Ich persönlich empfinde hier nicht zu viel Zurschaustellung, das ist ja immer auch Geschmackssache, oft auch ein eFrage der Unterstellung. Was ich bei Frida Kahlo sehe (die übrigens auch Tagebuch schriebe - und Tagebuch malte), weiß ich noch nicht, ich kenne sie noch kaum, finde aber gerade diesen Aspekt - Person verschmilzt mit Werk, zugleich spielt das Leid mit der Extrovertierung, setzt auf Außenwirkung... - ziemlich spannend, beunruhigend und zum Teil befremdlich. (Vielleicht ist das eine weibliche Art der Kunst, des Kunstschaffens?) Der Schutz scheint zu fehlen - doch das scheint wohl nur so, oder ist für die Bilder am Ende gar nicht relevant, und etwas Anderes als die Bilder gehen mich ja nichts an, auch wenn jedes Bild "ich", "aua", "lieb mich" etc. schreit. So laut, dass man erstaunt ist, dass es ein Bild ist. Frida Kahlo erzählt, so wirkt es, mit ihren Bildern Geschichten, oder auch nur eine Geschichte, die entschlüsselt werden will - oder auch nicht. Sie hat ihr Leben lang körperlich und seelisch gelitten, so wird überliefert, so legen ihre Bilder nahe, und auch bei ihr ist Gesundheit - oder besser Krankheit - ein zentrales Thema. Sie malte ihre Ärzte, ihre Krankheiten, ihre Verletzungen, ihre Ängste. Und auch sie hatte Probleme, ihre Krankheiten zu finanzieren, war in gewisser Weise auch finanziell abhängig von Diego Rivera, ein kompliziertes Abkommen, bei dem er ihre Arztrechnungen bezahlte, ohne dass sie ihre Würde verlor, vermutlich. Las ich. Ich habe die Malerin hier nicht ins Spiel gebracht, weil ich sie dir als Modell vorstellen wollte (so etwas läge mir fern), sondern weil deine Art zu schreiben bei diesem Text mich daran erinnert hat. Es ist ein (ergebnis) offenes Kommentieren, was ich versuche, inspiriert von deinem - offenen - Schreiben. Es war eher anerkennend gemeint: die Fähigkeit eines Textes, eines Bildes zu berühren und zu beunruhigen.

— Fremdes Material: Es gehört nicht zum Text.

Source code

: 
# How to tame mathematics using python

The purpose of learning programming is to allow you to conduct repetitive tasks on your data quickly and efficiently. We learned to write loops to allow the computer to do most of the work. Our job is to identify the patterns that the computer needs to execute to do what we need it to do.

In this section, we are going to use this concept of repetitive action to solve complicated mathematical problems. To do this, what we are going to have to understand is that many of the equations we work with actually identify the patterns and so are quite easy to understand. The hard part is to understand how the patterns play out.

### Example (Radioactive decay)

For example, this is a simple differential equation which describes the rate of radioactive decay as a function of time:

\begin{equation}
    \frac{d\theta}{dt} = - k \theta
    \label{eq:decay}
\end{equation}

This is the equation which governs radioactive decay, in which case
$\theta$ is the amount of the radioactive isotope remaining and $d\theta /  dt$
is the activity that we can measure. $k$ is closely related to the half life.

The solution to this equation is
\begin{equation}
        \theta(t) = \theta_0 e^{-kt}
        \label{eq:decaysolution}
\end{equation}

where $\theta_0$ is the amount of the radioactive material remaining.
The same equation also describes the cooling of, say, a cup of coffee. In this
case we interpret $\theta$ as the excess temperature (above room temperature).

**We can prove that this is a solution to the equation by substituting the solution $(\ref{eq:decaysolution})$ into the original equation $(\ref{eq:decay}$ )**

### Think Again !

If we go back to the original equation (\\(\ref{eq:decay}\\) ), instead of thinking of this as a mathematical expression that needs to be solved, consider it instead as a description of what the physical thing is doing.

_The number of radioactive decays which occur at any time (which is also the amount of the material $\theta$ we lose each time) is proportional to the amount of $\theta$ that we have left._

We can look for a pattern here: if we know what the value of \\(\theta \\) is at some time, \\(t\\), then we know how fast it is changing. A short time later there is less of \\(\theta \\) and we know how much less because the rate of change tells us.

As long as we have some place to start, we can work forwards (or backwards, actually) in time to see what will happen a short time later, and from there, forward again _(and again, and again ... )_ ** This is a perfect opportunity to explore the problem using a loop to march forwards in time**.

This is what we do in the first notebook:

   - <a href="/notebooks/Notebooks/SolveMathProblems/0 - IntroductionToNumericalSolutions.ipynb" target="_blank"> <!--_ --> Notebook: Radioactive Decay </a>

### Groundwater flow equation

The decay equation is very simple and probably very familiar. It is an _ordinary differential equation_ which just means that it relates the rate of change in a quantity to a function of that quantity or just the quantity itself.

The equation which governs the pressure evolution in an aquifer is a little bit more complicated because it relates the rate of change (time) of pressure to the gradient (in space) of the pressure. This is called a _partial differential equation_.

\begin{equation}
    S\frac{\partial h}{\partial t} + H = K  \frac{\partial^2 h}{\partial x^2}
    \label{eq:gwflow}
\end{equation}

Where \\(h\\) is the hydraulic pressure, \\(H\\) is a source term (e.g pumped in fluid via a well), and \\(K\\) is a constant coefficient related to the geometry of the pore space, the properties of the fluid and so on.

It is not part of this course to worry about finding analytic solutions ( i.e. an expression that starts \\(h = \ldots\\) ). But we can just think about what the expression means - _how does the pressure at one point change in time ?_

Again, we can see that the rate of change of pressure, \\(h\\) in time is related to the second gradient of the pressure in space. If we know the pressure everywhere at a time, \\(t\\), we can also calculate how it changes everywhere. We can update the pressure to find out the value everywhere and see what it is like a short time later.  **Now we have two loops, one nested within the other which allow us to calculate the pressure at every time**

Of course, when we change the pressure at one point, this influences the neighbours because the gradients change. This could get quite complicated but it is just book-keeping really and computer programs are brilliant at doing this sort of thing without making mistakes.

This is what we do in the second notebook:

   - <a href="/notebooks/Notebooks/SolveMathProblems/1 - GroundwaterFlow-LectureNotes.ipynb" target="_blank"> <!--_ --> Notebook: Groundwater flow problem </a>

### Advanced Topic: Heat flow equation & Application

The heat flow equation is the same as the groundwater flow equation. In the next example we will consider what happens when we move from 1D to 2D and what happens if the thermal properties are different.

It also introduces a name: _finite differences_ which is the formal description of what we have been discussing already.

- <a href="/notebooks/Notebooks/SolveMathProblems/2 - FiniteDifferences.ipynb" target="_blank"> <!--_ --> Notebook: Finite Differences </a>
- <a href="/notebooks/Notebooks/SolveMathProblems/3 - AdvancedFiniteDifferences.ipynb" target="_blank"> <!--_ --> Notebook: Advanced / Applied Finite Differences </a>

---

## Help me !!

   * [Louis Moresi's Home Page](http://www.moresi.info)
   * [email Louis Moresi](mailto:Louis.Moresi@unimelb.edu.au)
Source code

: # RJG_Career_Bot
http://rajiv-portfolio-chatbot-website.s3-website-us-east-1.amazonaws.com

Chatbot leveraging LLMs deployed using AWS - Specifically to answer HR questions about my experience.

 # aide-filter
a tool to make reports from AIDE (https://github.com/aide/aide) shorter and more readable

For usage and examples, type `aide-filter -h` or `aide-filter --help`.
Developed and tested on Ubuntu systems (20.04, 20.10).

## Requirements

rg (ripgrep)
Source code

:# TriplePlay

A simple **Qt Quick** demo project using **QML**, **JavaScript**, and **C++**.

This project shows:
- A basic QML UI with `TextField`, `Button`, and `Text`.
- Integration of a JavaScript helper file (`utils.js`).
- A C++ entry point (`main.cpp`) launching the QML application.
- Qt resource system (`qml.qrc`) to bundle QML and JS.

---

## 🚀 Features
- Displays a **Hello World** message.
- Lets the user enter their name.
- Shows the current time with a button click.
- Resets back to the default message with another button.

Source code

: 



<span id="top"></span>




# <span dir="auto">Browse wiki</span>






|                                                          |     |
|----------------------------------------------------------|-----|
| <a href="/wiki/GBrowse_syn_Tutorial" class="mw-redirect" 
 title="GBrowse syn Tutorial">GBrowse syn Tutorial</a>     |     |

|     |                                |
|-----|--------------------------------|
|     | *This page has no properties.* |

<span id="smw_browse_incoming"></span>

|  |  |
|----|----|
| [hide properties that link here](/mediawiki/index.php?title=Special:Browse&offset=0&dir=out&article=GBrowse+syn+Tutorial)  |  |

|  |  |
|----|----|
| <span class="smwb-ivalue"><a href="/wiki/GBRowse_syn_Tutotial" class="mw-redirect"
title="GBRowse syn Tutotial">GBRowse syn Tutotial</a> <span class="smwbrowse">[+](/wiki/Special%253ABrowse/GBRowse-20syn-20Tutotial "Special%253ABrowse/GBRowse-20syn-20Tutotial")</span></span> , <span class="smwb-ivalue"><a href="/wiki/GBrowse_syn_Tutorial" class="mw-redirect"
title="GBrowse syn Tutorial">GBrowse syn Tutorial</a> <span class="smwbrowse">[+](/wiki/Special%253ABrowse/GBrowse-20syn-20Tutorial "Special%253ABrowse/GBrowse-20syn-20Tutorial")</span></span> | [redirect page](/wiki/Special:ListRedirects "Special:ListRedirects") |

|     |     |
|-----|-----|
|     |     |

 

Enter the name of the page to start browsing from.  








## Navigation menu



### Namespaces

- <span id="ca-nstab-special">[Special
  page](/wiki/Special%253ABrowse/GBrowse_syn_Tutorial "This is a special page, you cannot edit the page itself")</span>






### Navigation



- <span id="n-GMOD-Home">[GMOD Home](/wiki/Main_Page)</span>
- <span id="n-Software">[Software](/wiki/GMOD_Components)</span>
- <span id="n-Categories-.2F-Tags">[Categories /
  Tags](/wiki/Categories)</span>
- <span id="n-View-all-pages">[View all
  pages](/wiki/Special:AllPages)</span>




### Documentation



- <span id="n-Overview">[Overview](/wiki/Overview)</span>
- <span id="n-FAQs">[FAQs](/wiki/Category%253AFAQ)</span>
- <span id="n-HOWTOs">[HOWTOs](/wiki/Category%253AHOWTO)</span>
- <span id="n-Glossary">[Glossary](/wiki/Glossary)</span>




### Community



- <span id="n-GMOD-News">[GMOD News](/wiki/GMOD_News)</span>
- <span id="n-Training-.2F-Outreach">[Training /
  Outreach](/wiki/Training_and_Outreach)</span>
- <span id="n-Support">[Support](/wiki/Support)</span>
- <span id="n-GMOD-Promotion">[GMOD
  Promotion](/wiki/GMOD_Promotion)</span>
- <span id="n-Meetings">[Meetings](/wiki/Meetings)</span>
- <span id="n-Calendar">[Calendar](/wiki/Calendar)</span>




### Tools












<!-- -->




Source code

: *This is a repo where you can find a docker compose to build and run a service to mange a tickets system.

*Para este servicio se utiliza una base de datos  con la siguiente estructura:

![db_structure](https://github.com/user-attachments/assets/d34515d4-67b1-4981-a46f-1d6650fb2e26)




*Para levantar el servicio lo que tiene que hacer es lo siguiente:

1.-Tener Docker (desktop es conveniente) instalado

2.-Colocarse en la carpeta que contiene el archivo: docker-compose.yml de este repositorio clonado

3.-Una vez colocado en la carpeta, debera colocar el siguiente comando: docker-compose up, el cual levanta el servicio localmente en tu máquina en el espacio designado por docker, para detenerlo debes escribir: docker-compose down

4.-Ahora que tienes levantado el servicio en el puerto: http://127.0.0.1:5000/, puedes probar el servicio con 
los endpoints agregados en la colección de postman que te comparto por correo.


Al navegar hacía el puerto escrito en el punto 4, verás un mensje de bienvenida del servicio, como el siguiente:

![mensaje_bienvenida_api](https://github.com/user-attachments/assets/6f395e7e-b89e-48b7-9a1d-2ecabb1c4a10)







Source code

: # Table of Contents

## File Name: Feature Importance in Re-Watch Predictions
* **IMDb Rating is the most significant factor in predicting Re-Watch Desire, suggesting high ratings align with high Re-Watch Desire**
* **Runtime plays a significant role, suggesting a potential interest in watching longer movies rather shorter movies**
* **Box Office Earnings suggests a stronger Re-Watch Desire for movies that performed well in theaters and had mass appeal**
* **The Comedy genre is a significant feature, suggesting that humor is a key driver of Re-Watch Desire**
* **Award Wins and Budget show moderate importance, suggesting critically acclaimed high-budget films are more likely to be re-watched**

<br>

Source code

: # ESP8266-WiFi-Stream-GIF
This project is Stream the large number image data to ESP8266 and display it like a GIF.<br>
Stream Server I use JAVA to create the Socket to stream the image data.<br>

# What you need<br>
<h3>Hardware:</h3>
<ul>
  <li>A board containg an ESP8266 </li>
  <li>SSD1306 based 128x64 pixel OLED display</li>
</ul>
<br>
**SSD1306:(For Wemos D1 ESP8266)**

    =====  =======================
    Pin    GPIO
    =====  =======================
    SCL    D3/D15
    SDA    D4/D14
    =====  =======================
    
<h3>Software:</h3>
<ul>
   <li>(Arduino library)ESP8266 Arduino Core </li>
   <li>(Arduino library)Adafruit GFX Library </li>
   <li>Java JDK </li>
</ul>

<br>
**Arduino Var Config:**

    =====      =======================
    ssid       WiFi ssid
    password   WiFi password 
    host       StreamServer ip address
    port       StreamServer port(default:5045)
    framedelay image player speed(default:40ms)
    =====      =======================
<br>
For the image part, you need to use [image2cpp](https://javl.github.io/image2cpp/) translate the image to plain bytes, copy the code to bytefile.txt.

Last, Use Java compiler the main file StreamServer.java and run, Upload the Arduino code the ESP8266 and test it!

Der Text streift all die Themen - Gesundheit, Geld, Emigration, Sprachenhüpfen, Freundschaft, Gesellschaft, Kunst. Wie ein Fächer, den man gegen die heiße Luft benutzt. Man sieht die Einzelteile aber eben nich tgenau, weil es fächelt, und weil es so viel ist. Zu viel wahrscheinlich - wenn es eben kein Tagebucheintrag wäre :)
Es war mir wichtig, darzustellen, wie es aus der "Asthetik des Widerstands" heraus zu einem echten Gespräch kommen konnte, aber erst nach Formulierung jenes Widerstands, und, dieser Zusammenhang geht mir erst jetzt auf, nach Erfragung einer Biographie, die meiner zuvor erwähnten diametral entgegengesetzt ist.
Hier verstehe ich leider gar nicht, was du sagen willst - und würde es gern verstehen. Muss ich dafür Peter Weiss gelesen haben?